Premier and Leader of the Opposition
Jeremy Rockliff MP
Premier since 2022
The office of Premier has evolved over the years through various precedents and miscellaneous practices and customs, all of which are known as conventions.
Because the Tasmanian political system stems from Westminster tradition no formal recognition is given in the State Constitution Act to the post of Premier. Nonetheless, since 1882 legislation has been in place to provide a special salary to the holder of the position.
By convention the political Party which has majority support in the House of Assembly (its 'confidence') nominates its leader to be the Premier. This convention did not strictly apply between 1856 and the 1920s; instead the English practice of the era was followed with the Premier often coming from the Legislative Council. This practice changed to the current situation only after the rise of the political Parties in the House of Assembly during the early twentieth century.
The majority in the House of Assembly is generally held by the Party that holds the greatest number of seats after an election. However there are other circumstances that can exist. In recent times there have been Premiers who have held office with the support of either independent members or a smaller third Party. Generally the Premiership will change when a Party loses its majority at an election or if the individual loses the support of the Party, or a third person or group on whose support they rely; such a change is usually in favour of another member of the same Party.
In practice the office of Premier is created by Governor's minute or formal request. This is in effect an agreement between the State Governor and a particular politician. In this way the Governor does not 'create' the position of Premier but invites a Member of Parliament to become the principal adviser to the Queen's representative in Tasmania (i.e. the Governor).
The newly commissioned Premier, as the chief adviser to the Governor, recommends the appointment of Ministers to particular portfolios or departments.
The Governor does not become involved in the parliamentary processes attached to the maintenance of the majority. Instead the Governor relies on advice from the current Premier.
The roles of a Premier are varied.
Within Parliament the Premier provides leadership for the parliamentary majority and answers questions or makes statements on behalf of the Government generally.
Outside Parliament the Premier advises the Governor on many matters to do with the administration of the State, such as recommending the appointment and removal of Ministers and changes to Cabinet. The Premier also has a role as the public face of government and the State in the media, at public events and on other occasions. In addition the Premier acts as Tasmania's principal representative and spokesperson in the Australian Federal arena, for instance at Premiers' Conferences.
Rebecca White MP
Leader of the Opposition
Tasmania's parliamentary system was inherited from the English Westminster system which has seen no outright confrontation to the system of government since the Civil Wars (1642-60). It has been suggested that this may be because there is provision for opposition to the Government of the day already built into the parliamentary system. In fact, the Opposition is so much a part of the structure that it has been known as His or Her Majesty's Loyal Opposition.

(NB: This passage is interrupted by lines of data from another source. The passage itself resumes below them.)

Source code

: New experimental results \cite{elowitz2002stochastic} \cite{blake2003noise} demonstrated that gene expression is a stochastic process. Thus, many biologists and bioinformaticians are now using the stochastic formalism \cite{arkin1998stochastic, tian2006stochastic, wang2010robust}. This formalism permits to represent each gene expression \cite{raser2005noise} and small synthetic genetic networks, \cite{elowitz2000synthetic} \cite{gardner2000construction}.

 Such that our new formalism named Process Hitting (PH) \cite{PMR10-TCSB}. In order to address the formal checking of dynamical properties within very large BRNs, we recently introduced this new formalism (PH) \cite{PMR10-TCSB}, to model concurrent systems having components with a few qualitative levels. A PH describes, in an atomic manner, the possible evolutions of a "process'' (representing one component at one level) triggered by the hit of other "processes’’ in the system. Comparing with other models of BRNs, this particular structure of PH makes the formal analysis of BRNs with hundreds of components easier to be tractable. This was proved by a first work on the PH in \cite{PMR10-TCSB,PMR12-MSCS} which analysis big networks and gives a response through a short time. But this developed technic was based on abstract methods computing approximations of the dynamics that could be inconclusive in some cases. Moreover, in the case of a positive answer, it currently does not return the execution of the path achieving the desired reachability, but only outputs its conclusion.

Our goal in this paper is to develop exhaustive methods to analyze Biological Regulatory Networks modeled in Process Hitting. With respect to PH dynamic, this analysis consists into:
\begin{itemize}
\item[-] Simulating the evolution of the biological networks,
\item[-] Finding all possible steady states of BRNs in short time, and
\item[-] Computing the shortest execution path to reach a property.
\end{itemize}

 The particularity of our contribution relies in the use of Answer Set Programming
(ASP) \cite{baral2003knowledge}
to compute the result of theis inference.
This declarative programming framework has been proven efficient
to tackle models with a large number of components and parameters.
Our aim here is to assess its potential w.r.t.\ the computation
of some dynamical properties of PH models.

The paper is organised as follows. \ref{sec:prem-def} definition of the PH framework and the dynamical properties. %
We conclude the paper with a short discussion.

The Leader of the Opposition is a person appointed by the main minority Party to lead it. The nominee is the leader of the largest minority Party within the Parliament, willing to assume office in the event of a change of government either after an election or as a result of a loss of support for the Government in the House of Assembly.
Just six days after Tasmania's original bicameral Parliament first met on 2 December 1856 the press were referring to 'the Opposition'. During the next year ex-Premier Thomas Gregson was publicly stating that he was Leader of the Opposition. In a move a decade in advance of the British Parliament the Tasmanian Parliament passed a law in 1927 containing provision for an additional salary payment of £250 for the Leader of the Opposition. However it was not until 4 November 1937 that formal recognition was given to the role of the Leader of the Opposition in the Standing Orders. The Standing Orders give the Leader of the Opposition additional rights, for example the right to exceed the various time limits set for speeches.
EARLY TASMANIAN OPPOSITION LEADERS
The evolution of the position of Leader of the Opposition in Tasmania involves some confusion because political Parties as we know them today were not fully formed between 1856 and the 1900s. For example, there were clashes regarding the right of the immediate past Premier to occupy the Opposition Leader's designated chair. Alfred Dobson in 1882 is generally recognised as Tasmania's first Party-based Leader of the Opposition.
The principal role of the Opposition is to present an alternative to the Government of the day. The Leader of the Opposition has a number of roles in our current political system. Within the Parliament he or she often leads the debate on various bills and other matters. The Leader is expected to direct the thrust of parliamentary Question Time against the Government and often sets the tone of debate or questioning in the Chamber. However the Leader also represents the Opposition in providing the support of the Opposition for the Government when a unified stance is in the best interests of all, for example in condolence motions or significant formal functions.
Outside the Parliament the Opposition Leader has a number of significant roles to undertake on behalf of the Party. These include providing leadership and a viable alternative figure to the Premier; being a prominent critic, and leading public scrutiny of government administration, legislation and decisions; and being the public face of the Opposition at media events, Party and social functions.